§ **Input material**:
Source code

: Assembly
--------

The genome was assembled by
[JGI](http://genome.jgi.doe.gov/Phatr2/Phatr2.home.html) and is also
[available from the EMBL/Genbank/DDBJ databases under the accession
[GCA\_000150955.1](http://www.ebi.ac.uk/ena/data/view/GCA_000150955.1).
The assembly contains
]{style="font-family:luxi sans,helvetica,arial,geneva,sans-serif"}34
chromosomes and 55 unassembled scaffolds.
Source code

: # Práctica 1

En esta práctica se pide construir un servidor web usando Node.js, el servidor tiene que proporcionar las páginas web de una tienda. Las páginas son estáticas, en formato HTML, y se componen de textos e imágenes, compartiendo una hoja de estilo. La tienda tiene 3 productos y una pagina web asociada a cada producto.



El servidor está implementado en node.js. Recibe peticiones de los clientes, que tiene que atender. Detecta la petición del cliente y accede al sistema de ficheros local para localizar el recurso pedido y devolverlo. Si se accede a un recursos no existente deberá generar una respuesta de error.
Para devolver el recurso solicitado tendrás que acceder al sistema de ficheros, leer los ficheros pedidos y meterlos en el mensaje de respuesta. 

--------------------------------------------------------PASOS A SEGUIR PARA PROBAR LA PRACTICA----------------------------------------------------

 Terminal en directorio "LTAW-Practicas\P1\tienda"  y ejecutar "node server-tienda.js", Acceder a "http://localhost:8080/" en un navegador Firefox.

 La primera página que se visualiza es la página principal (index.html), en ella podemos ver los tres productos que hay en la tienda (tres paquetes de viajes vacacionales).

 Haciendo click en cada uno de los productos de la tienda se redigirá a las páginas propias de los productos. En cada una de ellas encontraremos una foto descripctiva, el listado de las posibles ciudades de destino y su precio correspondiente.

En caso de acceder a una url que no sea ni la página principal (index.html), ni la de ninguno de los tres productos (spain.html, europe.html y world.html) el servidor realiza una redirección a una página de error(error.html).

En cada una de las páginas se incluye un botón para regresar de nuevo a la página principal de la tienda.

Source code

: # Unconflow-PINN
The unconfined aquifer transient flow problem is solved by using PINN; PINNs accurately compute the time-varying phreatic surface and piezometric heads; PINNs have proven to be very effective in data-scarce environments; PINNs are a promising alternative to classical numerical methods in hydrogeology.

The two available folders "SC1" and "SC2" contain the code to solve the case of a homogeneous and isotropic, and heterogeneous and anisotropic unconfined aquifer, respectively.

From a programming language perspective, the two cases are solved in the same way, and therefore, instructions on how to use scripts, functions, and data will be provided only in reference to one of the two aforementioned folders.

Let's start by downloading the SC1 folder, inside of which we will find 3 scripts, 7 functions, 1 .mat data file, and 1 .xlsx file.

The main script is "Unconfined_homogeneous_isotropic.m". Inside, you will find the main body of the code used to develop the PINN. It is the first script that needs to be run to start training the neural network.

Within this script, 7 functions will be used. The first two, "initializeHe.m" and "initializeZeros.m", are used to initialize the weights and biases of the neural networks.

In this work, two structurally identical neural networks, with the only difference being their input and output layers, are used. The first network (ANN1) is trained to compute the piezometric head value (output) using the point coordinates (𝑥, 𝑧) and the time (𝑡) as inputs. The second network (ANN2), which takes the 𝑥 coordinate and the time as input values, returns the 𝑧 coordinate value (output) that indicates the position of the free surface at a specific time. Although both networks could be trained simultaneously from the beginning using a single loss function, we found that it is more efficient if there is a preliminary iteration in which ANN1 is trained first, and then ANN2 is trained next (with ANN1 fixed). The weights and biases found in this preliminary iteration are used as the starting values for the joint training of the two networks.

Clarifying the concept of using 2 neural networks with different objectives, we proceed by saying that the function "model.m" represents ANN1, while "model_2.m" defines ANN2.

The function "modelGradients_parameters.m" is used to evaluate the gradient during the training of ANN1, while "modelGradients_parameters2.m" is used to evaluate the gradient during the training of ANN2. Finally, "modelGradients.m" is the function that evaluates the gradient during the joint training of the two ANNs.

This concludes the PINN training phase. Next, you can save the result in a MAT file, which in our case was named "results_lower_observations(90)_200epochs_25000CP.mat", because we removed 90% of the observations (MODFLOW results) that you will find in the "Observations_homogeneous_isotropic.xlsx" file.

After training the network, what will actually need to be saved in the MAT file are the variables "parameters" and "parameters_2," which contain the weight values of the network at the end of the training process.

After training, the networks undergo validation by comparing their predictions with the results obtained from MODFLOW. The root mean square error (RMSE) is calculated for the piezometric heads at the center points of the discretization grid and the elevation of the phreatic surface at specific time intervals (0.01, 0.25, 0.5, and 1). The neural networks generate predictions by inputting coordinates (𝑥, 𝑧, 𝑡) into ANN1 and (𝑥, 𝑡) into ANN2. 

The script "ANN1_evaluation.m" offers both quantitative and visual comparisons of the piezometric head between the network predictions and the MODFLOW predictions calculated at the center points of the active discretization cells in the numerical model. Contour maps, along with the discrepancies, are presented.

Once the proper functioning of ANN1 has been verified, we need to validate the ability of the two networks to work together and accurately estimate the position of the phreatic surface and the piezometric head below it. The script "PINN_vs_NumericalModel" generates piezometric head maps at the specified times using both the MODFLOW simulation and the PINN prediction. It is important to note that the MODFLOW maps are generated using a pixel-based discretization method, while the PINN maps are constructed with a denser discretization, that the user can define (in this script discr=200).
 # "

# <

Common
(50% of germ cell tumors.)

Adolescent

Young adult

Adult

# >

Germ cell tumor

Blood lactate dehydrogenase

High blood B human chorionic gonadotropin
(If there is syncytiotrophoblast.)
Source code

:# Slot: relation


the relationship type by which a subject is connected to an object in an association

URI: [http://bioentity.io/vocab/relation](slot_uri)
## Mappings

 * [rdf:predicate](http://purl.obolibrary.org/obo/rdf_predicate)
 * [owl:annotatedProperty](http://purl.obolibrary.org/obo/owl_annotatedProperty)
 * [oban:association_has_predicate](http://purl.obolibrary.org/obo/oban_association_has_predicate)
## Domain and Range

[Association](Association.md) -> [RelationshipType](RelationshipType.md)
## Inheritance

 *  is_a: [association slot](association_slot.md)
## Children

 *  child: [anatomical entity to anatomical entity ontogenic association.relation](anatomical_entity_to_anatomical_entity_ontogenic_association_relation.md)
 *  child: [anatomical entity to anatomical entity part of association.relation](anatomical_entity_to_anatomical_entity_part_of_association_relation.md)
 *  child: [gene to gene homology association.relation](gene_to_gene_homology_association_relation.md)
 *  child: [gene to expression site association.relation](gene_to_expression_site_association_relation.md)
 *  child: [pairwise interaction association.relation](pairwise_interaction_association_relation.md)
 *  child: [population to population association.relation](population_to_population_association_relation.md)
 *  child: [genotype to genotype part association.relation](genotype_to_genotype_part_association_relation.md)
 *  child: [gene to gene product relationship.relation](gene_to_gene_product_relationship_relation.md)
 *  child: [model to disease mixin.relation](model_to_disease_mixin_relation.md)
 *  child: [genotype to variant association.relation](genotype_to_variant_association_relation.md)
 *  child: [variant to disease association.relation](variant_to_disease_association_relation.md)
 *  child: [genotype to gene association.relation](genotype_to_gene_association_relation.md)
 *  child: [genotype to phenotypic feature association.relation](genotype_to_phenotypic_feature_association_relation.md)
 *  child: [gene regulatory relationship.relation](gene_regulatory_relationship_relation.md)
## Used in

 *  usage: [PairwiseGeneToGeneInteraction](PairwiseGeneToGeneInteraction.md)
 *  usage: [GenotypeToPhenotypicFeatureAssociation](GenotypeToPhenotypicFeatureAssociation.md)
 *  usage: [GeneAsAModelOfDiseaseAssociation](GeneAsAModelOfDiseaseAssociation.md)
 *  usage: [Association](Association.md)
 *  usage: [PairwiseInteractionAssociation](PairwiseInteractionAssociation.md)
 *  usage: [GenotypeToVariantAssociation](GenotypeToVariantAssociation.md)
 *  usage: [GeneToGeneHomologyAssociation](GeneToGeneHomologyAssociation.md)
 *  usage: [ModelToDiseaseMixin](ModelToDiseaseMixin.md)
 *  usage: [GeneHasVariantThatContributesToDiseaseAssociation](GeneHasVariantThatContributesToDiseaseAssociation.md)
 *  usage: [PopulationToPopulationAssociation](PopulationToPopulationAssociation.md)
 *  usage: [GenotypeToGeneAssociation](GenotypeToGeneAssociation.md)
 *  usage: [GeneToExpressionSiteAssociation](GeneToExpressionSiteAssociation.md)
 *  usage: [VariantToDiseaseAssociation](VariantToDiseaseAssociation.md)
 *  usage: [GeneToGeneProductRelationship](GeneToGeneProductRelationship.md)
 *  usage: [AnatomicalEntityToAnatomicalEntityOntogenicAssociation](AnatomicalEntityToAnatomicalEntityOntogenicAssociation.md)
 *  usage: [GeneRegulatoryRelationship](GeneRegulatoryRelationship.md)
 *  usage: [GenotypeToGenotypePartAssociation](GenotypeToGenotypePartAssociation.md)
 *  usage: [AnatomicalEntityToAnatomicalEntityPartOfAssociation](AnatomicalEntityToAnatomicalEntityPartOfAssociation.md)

§ **Work to complete**: Search the material for the word "tres" and copy every matching line.

§ **Exercise response**:
 La primera página que se visualiza es la página principal (index.html), en ella podemos ver los tres productos que hay en la tienda (tres paquetes de viajes vacacionales).
En caso de acceder a una url que no sea ni la página principal (index.html), ni la de ninguno de los tres productos (spain.html, europe.html y world.html) el servidor realiza una redirección a una página de error(error.html).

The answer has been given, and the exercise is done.